Section 42 of the act was repealed by section 745 of, and the twenty-second schedule to, the Merchant Shipping Act 1894 (57 & 58 Vict. c. 60), which came into force on 1 January 1895.

Section 99 of the act was repealed by section 1(1) of, and part XI of schedule 1 to, the Statute Law (Repeals) Act 1977, which came into force on 16 June 1977.

The act was partly repealed when the Manufacture and Storage of Explosives Regulations 2005 (SI 2005/1082) was brought into being but the inspection and licensing remained much the same.
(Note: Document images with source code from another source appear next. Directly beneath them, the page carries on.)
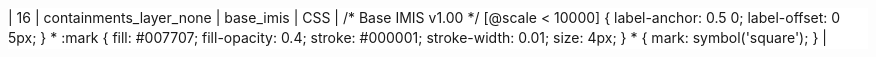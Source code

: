 | 16   | containments_layer_none                           | base_imis | CSS    |  /\* Base IMIS v1.00 \*/  [@scale \< 10000] {  label-anchor: 0.5 0;  label-offset: 0 5px; } \* :mark {  fill: \#007707;  fill-opacity: 0.4;  stroke: \#000001;  stroke-width: 0.01;  size: 4px; }  \* {  mark: symbol('square'); }                                                                                                                                                                                                                                                                                                                                                                                                                                                                                                                                                                                                                                                                                                                                                                                                                                                                                                                                                                                                                                                                                                                                                                                                                                                                                                                                                                                                                                                                                                                                                                                                                                                                                                                                                                                                                                                                                                                                                                                                                                                                                                                                                                                                                                                                                                                                                                                                                                                                                                                                                                                                                                                                                                                                                                                                               |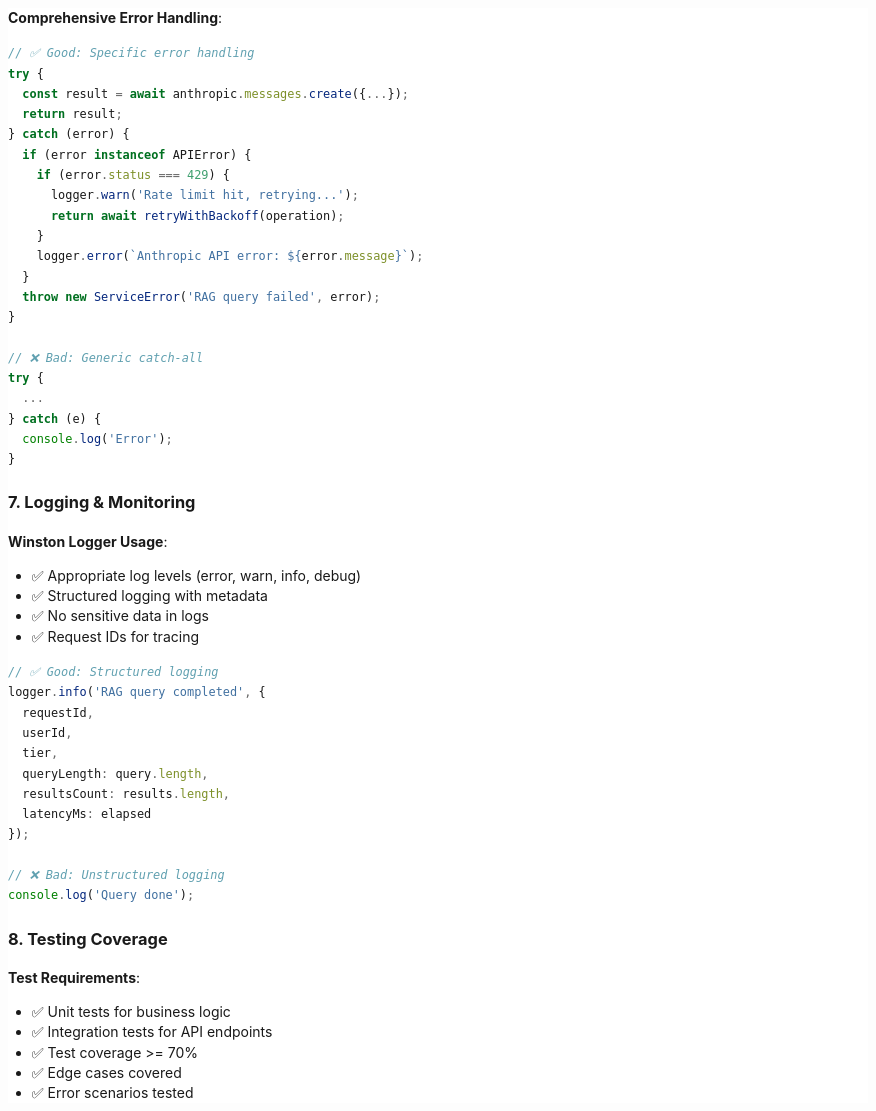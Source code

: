**Comprehensive Error Handling**:
```typescript
// ✅ Good: Specific error handling
try {
  const result = await anthropic.messages.create({...});
  return result;
} catch (error) {
  if (error instanceof APIError) {
    if (error.status === 429) {
      logger.warn('Rate limit hit, retrying...');
      return await retryWithBackoff(operation);
    }
    logger.error(`Anthropic API error: ${error.message}`);
  }
  throw new ServiceError('RAG query failed', error);
}

// ❌ Bad: Generic catch-all
try {
  ...
} catch (e) {
  console.log('Error');
}
```

### 7. Logging & Monitoring

**Winston Logger Usage**:
- ✅ Appropriate log levels (error, warn, info, debug)
- ✅ Structured logging with metadata
- ✅ No sensitive data in logs
- ✅ Request IDs for tracing

```typescript
// ✅ Good: Structured logging
logger.info('RAG query completed', {
  requestId,
  userId,
  tier,
  queryLength: query.length,
  resultsCount: results.length,
  latencyMs: elapsed
});

// ❌ Bad: Unstructured logging
console.log('Query done');
```

### 8. Testing Coverage

**Test Requirements**:
- ✅ Unit tests for business logic
- ✅ Integration tests for API endpoints
- ✅ Test coverage >= 70%
- ✅ Edge cases covered
- ✅ Error scenarios tested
According to the astronomer and broadcaster Patrick Moore, the act had a negative effect upon the development of rocketry in Britain:

The situation in the early part of 1975 was that many hundreds of satellites had been launched, mainly by Russia and America but also by a few other nations: Japan, China, Italy, France and Britain. It is sad to have to put Britain at the tail-end of the list, but we are still suffering from the after-effects of the restrictions imposed by the Explosives Act of 1875, which so effectively stopped the rocket pioneers here from carrying out practical experiments in the vital early period when von Braun and his colleagues were hard at work, first at their Rocket Flying Field near Berlin and then at Peenemünde.
— Patrick Moore, The Next Fifty Years in Space (1976)

== Bibliography ==
- Pellew, Jill H. (1974). "The Home Office and the Explosives Act of 1875"
- Leggett, Zach (2022). "Things That go 'Boom'… or Not? Defining Explosive Substances and Pyrotechnic Effects in Under the Explosive Substances Act 1883: R v Margelis [2021] EWCA Crim 1215"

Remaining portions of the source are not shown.